Microfludics is the study of, and creation of, devices in which the characteristic length dimensions are on the order of microns. At this length scale, the properties of fluids are quite different from what might be intuitively expected based on our understanding of how, say, a hose works, or how water sloshes in a glass. Notably, the Reynolds number (a dimensionless quantity that crudely measures whether viscous forces or inertial forces are dominant in a fluid) is very low, which means that fluids are not turbulent, and do not mix appreciably.

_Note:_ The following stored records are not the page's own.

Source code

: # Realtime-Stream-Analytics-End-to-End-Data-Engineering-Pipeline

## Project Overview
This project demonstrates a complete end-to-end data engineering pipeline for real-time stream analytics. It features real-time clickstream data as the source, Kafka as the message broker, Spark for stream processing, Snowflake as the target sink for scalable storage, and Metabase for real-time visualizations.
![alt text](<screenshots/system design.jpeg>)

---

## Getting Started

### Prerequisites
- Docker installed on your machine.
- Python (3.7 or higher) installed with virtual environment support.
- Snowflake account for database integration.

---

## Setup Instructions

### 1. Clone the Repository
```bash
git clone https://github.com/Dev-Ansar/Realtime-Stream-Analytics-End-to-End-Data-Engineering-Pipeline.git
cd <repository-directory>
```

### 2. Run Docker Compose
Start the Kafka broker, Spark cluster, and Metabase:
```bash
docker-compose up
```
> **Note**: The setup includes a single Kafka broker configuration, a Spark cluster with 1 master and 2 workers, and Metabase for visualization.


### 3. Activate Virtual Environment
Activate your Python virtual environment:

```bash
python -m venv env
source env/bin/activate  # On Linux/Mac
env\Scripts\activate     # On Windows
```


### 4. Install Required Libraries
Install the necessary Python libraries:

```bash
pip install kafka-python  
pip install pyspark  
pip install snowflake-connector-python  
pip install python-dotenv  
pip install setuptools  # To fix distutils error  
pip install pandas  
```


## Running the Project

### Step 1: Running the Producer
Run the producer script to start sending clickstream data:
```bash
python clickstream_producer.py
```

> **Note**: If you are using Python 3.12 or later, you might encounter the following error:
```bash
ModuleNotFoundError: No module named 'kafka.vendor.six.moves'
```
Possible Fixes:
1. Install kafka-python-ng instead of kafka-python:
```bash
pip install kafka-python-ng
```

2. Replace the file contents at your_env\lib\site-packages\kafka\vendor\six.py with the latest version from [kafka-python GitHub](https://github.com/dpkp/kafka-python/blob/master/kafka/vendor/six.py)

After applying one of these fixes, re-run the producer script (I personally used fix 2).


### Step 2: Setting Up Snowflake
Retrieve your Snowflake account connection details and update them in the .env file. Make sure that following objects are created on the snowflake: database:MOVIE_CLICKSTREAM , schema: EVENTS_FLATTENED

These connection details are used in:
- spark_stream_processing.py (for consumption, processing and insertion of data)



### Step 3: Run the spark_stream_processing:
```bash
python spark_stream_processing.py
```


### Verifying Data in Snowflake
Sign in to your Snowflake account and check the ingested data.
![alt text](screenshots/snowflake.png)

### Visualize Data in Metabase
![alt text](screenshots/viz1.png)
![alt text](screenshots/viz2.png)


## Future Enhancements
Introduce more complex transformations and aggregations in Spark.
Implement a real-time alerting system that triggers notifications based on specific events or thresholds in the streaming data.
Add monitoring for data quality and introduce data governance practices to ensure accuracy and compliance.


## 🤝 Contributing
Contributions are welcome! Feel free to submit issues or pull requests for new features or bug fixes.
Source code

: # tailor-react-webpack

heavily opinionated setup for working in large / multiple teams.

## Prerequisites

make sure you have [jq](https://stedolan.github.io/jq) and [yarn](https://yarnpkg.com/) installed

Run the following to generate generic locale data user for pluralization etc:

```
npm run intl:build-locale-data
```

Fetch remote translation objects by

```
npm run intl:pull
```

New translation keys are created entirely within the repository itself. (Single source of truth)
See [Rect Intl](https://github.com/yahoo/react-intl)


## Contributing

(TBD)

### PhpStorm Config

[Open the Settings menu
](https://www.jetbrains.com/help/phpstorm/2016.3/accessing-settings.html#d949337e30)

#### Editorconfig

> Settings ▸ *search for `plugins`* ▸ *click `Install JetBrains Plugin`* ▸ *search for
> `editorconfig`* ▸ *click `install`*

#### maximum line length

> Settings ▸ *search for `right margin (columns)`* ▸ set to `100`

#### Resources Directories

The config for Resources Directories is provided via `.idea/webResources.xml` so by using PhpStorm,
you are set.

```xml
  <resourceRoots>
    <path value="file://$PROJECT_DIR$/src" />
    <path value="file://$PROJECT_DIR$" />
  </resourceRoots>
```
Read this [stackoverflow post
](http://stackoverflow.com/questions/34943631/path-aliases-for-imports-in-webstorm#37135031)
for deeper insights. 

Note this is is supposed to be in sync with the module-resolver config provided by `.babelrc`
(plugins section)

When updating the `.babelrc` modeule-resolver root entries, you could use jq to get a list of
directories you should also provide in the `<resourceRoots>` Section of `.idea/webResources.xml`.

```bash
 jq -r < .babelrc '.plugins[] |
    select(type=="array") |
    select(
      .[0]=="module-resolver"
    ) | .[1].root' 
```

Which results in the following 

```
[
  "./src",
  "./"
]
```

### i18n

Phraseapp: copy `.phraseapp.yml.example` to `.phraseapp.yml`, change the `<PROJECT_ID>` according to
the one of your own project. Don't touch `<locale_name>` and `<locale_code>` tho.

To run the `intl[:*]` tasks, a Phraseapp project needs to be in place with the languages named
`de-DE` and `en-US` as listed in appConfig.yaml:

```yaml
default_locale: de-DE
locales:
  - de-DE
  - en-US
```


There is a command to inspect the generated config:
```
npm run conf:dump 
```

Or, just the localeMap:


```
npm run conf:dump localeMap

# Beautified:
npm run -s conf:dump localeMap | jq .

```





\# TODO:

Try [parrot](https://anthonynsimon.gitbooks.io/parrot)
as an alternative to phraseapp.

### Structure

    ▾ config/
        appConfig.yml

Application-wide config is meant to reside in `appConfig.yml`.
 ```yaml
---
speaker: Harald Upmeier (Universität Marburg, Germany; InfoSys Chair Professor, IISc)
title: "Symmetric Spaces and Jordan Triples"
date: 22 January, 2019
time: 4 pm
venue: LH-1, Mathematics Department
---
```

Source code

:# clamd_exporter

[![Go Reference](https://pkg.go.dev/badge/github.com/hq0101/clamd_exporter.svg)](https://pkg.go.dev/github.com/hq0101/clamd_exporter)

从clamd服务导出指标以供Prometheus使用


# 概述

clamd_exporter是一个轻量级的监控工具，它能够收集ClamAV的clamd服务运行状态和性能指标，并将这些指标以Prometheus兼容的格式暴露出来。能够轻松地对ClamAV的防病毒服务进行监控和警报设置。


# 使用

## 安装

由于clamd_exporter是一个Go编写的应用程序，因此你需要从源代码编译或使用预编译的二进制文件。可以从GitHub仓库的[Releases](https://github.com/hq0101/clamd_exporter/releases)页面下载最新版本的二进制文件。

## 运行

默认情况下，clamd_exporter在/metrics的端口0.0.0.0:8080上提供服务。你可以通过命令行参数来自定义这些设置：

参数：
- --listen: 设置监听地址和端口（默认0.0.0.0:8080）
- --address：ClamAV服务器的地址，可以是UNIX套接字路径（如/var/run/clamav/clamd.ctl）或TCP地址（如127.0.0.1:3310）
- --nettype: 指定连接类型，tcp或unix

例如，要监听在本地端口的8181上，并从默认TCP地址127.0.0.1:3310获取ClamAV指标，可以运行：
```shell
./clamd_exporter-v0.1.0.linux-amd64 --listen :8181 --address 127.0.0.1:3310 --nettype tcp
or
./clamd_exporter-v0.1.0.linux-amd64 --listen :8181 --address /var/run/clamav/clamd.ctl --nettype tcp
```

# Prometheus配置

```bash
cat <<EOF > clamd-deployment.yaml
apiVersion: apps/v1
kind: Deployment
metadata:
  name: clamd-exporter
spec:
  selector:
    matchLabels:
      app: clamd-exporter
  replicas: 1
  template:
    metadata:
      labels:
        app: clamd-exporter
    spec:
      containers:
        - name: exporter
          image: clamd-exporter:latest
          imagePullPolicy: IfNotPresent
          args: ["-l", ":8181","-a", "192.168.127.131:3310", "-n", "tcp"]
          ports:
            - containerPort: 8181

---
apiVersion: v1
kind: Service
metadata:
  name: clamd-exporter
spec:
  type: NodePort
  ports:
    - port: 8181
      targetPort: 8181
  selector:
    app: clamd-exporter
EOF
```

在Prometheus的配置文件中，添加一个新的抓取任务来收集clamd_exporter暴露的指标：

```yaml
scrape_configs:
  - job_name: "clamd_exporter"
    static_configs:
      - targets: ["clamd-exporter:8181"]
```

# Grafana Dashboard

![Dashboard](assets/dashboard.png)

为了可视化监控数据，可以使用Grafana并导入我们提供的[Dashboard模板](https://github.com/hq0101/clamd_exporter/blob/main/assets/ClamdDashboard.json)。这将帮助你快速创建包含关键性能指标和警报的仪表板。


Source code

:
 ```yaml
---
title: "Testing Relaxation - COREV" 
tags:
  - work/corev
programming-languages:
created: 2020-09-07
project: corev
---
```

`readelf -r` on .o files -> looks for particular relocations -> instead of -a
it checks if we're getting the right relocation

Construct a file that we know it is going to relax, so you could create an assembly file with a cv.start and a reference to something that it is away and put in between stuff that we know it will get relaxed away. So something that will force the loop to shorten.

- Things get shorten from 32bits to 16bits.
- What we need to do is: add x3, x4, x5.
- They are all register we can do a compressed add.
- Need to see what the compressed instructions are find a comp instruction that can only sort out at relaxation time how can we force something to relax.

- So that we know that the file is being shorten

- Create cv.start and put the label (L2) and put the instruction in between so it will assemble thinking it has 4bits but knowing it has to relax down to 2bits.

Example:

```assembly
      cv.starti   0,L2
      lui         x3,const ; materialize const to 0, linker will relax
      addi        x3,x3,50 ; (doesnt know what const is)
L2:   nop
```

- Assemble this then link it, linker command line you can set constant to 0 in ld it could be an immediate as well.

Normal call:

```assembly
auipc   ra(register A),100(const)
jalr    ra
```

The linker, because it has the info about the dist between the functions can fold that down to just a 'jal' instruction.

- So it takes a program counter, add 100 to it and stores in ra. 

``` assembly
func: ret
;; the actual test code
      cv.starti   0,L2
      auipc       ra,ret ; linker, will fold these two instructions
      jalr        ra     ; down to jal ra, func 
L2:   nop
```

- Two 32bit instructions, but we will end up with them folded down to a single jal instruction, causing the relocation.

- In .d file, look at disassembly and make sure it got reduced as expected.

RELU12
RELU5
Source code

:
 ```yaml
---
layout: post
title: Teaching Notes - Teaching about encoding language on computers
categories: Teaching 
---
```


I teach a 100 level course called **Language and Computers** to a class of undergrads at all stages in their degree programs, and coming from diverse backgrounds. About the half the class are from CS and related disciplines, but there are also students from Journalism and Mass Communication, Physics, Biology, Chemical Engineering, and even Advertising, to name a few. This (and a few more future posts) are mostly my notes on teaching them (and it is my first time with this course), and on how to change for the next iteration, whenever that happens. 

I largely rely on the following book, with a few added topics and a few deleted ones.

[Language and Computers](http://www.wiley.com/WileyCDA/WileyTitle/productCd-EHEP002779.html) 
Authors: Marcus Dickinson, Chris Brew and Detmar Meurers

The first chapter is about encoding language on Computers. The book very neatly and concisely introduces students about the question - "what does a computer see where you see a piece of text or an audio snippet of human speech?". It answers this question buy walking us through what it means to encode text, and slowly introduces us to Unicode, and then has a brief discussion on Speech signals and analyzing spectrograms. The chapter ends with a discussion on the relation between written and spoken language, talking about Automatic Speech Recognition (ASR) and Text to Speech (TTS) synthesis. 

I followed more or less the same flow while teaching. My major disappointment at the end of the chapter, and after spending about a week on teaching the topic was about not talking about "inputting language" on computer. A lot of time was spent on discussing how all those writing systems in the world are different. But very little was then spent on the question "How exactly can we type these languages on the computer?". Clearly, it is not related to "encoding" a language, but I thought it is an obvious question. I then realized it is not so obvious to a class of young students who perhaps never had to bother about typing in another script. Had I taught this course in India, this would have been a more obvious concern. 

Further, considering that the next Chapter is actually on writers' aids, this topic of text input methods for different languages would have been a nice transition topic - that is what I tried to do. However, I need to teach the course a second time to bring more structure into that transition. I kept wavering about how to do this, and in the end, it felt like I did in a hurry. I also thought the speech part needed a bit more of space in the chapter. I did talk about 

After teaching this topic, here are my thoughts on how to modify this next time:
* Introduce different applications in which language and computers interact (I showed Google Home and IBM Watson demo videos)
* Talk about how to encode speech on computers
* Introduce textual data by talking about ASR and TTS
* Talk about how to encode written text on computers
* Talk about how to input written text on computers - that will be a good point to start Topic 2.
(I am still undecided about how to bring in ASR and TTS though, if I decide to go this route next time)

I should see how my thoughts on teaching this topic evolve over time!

The small dimensions of a microfluidic device have several advantages for applications such as chemical synthesis. Heat control is much easier, because there is less volume to be concerned with. Conditions are much more reproducible for the same reason. Reactions occur more quickly, as the rate limiting step of many reactions is how quickly the reagents can be combined; on the microscale, molecules simply have less distance to travel. Finally, reactions do not have to be altered from bench scale to batch scale - if you want to increase the yield, just add more microreactors.

Automated microfluidic synthesis

Microfluidic reaction optimization is a promising route to automation of a process of optimizing synthetic yield in chemistry. This optimization step is extremely valuable on an industrial scale, but involves tedious tweaking of reaction conditions, and there is no guarantee that the optimization will be valid when scaled up to the large-scale reaction vessels used in industry. Microfluidic reaction optimization on the other hand involves changing reaction conditions on the microscale, which can be done very rapidly. Furthermore, scaling up a microfluidic reaction involves parallelizing the synthesis, meaning that the reaction conditions for one reactor can simply be replicated to thousands.

One of our current research projects involves the development of extremely low-cost miniaturized valves, hundreds of which can be combined in a single device. We're still iterating on the design, but hope to have a paper on it out soon!